How Are Assault And Battery Charges Defined In Minnesota?
There is no such thing as a battery charge under Minnesota law. That was an old common law type concept, but now it’s just rolled in under our assault statutes. Assault is defined in Minnesota as attempting to cause, or actually causing, bodily harm or fear of bodily harm in another person.
Does Someone Have To Show Actual Physical Injury For An Assault Charge To Be Made?
Someone does not have to show a physical injury for an assault charge to be made. For example, if someone cocks their fist back to act as though they are going to punch someone, it’s their intent to cause the other person fear of harm. That’s enough to have an assault charge brought against you. You do not actually have to touch them, you don’t have to cause any harm—you just have to cause fear of harm to be charged with an assault. If you do cause harm, that is also an assault, but it’s not required.
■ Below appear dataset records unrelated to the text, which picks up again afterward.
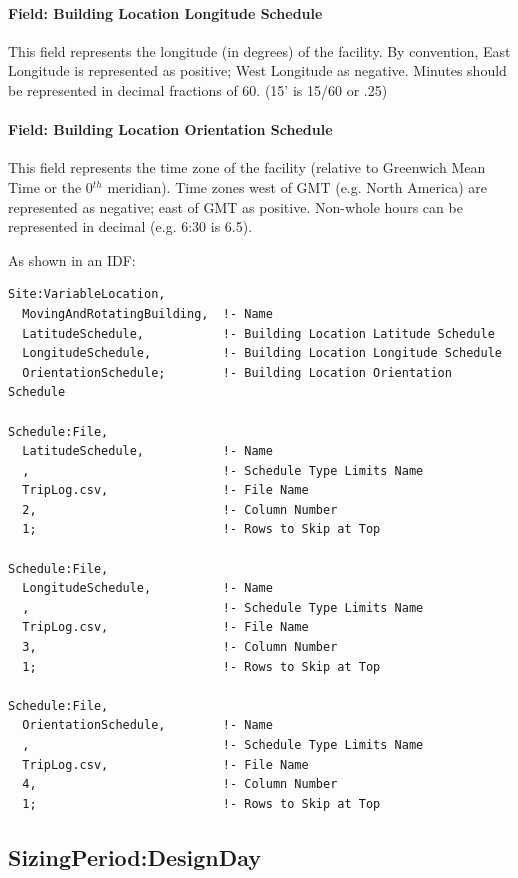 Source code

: \paragraph{Field: Building Location Longitude Schedule}\label{field-building-location-longitude-schedule}

This field represents the longitude (in degrees) of the facility. By convention, East Longitude is represented as positive; West Longitude as negative. Minutes should be represented in decimal fractions of 60. (15' is 15/60 or .25)

\paragraph{Field: Building Location Orientation Schedule}\label{field-building-location-orientation-schedule}

This field represents the time zone of the facility (relative to Greenwich Mean Time or the 0\(^{th}\) meridian). Time zones west of GMT (e.g. North America) are represented as negative; east of GMT as positive. Non-whole hours can be represented in decimal (e.g. 6:30 is 6.5).

As shown in an IDF:

\begin{lstlisting}
Site:VariableLocation,
  MovingAndRotatingBuilding,  !- Name
  LatitudeSchedule,           !- Building Location Latitude Schedule
  LongitudeSchedule,          !- Building Location Longitude Schedule
  OrientationSchedule;        !- Building Location Orientation Schedule

Schedule:File,
  LatitudeSchedule,           !- Name
  ,                           !- Schedule Type Limits Name
  TripLog.csv,                !- File Name
  2,                          !- Column Number
  1;                          !- Rows to Skip at Top

Schedule:File,
  LongitudeSchedule,          !- Name
  ,                           !- Schedule Type Limits Name
  TripLog.csv,                !- File Name
  3,                          !- Column Number
  1;                          !- Rows to Skip at Top

Schedule:File,
  OrientationSchedule,        !- Name
  ,                           !- Schedule Type Limits Name
  TripLog.csv,                !- File Name
  4,                          !- Column Number
  1;                          !- Rows to Skip at Top
\end{lstlisting}

\subsection{SizingPeriod:DesignDay}\label{sizingperioddesignday}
Are There Different Levels Of Categories Of Assault Charges?
There are multiple categories of assault charges. There are assaults that range from fifth degree, which is the lowest or least of misdemeanor type of assault, all the way to first degree. First-degree assaults are always felonies. Fifth-degree assaults can be misdemeanors, gross misdemeanors, or felonies. There are also domestic assaults, and another category would be malicious punishment of a child. All of these charges could range between misdemeanors and felonies, which carry varying levels of punishment from 90 days in jail to 20 years in prison.
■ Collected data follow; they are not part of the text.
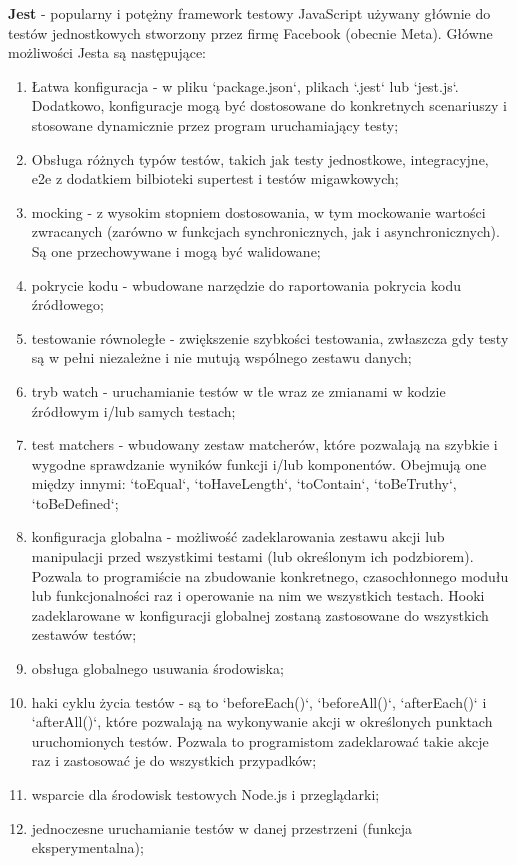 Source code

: \documentclass[12pt, a4paper, twoside, openany]{book}
\begin{document}
\textbf{Jest} - popularny i potężny framework testowy JavaScript używany głównie do testów jednostkowych stworzony przez firmę Facebook (obecnie Meta). Główne możliwości Jesta są następujące:
\begin{enumerate}[label=--]
    \item Łatwa konfiguracja - w pliku `package.json`, plikach `.jest` lub `jest.js`. Dodatkowo, konfiguracje mogą być dostosowane do konkretnych scenariuszy i stosowane dynamicznie przez program uruchamiający testy;
    \item Obsługa różnych typów testów, takich jak testy jednostkowe, integracyjne, e2e z dodatkiem bilbioteki supertest i testów migawkowych;
    \item mocking - z wysokim stopniem dostosowania, w tym mockowanie wartości zwracanych (zarówno w funkcjach synchronicznych, jak i asynchronicznych). Są one przechowywane i mogą być walidowane;
    \item pokrycie kodu - wbudowane narzędzie do raportowania pokrycia kodu źródłowego;
    \item testowanie równoległe - zwiększenie szybkości testowania, zwłaszcza gdy testy są w pełni niezależne i nie mutują wspólnego zestawu danych;
    \item tryb watch - uruchamianie testów w tle wraz ze zmianami w kodzie źródłowym i/lub samych testach;
    \item test matchers - wbudowany zestaw matcherów, które pozwalają na szybkie i wygodne sprawdzanie wyników funkcji i/lub komponentów. Obejmują one między innymi: `toEqual`, `toHaveLength`, `toContain`, `toBeTruthy`, `toBeDefined`;
    \item konfiguracja globalna - możliwość zadeklarowania zestawu akcji lub manipulacji przed wszystkimi testami (lub określonym ich podzbiorem). Pozwala to programiście na zbudowanie konkretnego, czasochłonnego modułu lub funkcjonalności raz i operowanie na nim we wszystkich testach. Hooki zadeklarowane w konfiguracji globalnej zostaną zastosowane do wszystkich zestawów testów;
    \item obsługa globalnego usuwania środowiska;
    \item haki cyklu życia testów - są to `beforeEach()`, `beforeAll()`, `afterEach()` i `afterAll()`, które pozwalają na wykonywanie akcji w określonych punktach uruchomionych testów. Pozwala to programistom zadeklarować takie akcje raz i zastosować je do wszystkich przypadków;
    \item wsparcie dla środowisk testowych Node.js i przeglądarki;
    \item jednoczesne uruchamianie testów w danej przestrzeni (funkcja eksperymentalna);
\end{enumerate}
\end{document}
What Factors Can Enhance Or Aggravate An Assault Charge?
There are several things that can enhance, or aggravate an assault charge. Let’s take the example of a fight between two friends. They don’t live together, so we are not talking about a domestic assault. It’s just two people that get into a fight, and one of them punches the other. In that case, assuming that there aren’t any permanent injuries, it’s likely going to be a fifth-degree assault. If it’s a first offense, it will be a misdemeanor. If this person has had prior assaults or assaultive type behavior in their past or on their record, it could be enhanced to a gross misdemeanor. A third assault in a 10-year period is going to be a felony. If the person was actually harmed or had some serious harm—let’s say they lost a tooth—that’s going to be treated as a felony. It could be either a first-degree or third-degree assault. If they use or threaten the use of any weapon—guns, knives or a baseball bat—it’s also going to make the charge more serious and enhance it to a felony.
What Happens If Assault Occurs Against Certain People Like Law Enforcement Officers or Nurses?
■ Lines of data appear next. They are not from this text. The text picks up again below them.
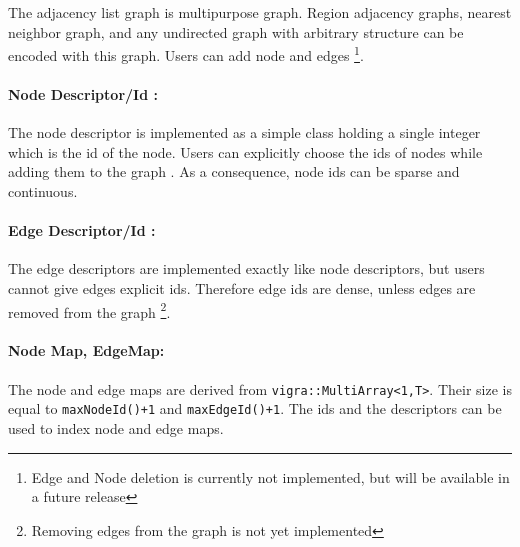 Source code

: The adjacency list graph is  multipurpose graph.
Region adjacency graphs, nearest neighbor graph,
and  any undirected graph with arbitrary structure can 
be encoded with this graph.
Users can add node and edges \footnote{Edge and Node deletion is currently
not implemented, but will be available in a future release}.


\paragraph{Node Descriptor/Id :}
The node descriptor is implemented as a simple class
holding a single integer which is the id 
of the node.
Users can explicitly choose the ids of
nodes while adding them to the graph . As a consequence, node ids can 
be sparse and continuous.

\paragraph{Edge Descriptor/Id :}
The edge descriptors are implemented exactly like
node descriptors, but users cannot give
edges explicit ids.
Therefore edge ids are dense, unless
edges are removed from the graph \footnote{Removing edges from the graph is
not yet implemented}.

\paragraph{Node Map, EdgeMap:} 
The node and edge maps are derived from \lstinline{vigra::MultiArray<1,T>}.
Their size is equal to \lstinline{maxNodeId()+1} and  \lstinline{maxEdgeId()+1}.
The ids and the descriptors can be used to index node and edge maps.


%
%
%
%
There are special statutes that protect police officers, judges, prosecutors, probation officers, correction officers, and professionals like that. If you were to commit an assault against one of those people, while it may be a regular misdemeanor assault for some random person walking down the street, it’s going to be treated as a felony just by virtue of their job, as long as they are working on their job at the time of assault. There are also enhancements if you were to commit an assault motivated by some sort of bias. Those are potentially charged and punished more harshly as well.
How Does The Degree Of An Injury Affect An Assault Charge?
The degree of injury is very important, because it could be the difference between a misdemeanor assault and a felony assault. If somebody just has a bump, bruise, or scrape, that doesn’t leave any permanent mark, if it’s a first time offense for a defendant, it’s likely going to be a misdemeanor or a fifth-degree assault. If there are permanent injuries, even if it’s just cosmetic like a scar, that’s probably going to be a third-degree assault. If there are substantial injuries, like permanent traumatic brain injury, loss of a limb, or gunshot wounds, those are going to be first-degree assaults. That is a presumptive prison sentence if you were to be convicted. The level of injury is very important in looking at an assault case and needs to be very carefully evaluated to make sure that the injuries sustained actually meet the definitions under the statute. This is so that someone is not unnecessarily punished for a crime that his or her actions don’t fit.
What Are The Potential Penalties For An Assault Conviction In Minnesota?
For a misdemeanor assault, you are looking at a maximum of 90 days in jail, and up to a $1000 fine. For a gross misdemeanor assault, you are looking at a maximum of up to one year in jail and a $3000 fine. For felony assaults, you are looking at a minimum of a year and a day in prison, and potentially up to 20 years in prison, depending on the level of harm caused and your prior record. Those assaults could be charged as fourth-, third-, second-, or first-degree. All charges would carry between a year and a day and up to 20 years in prison, depending on the level that you were charged with.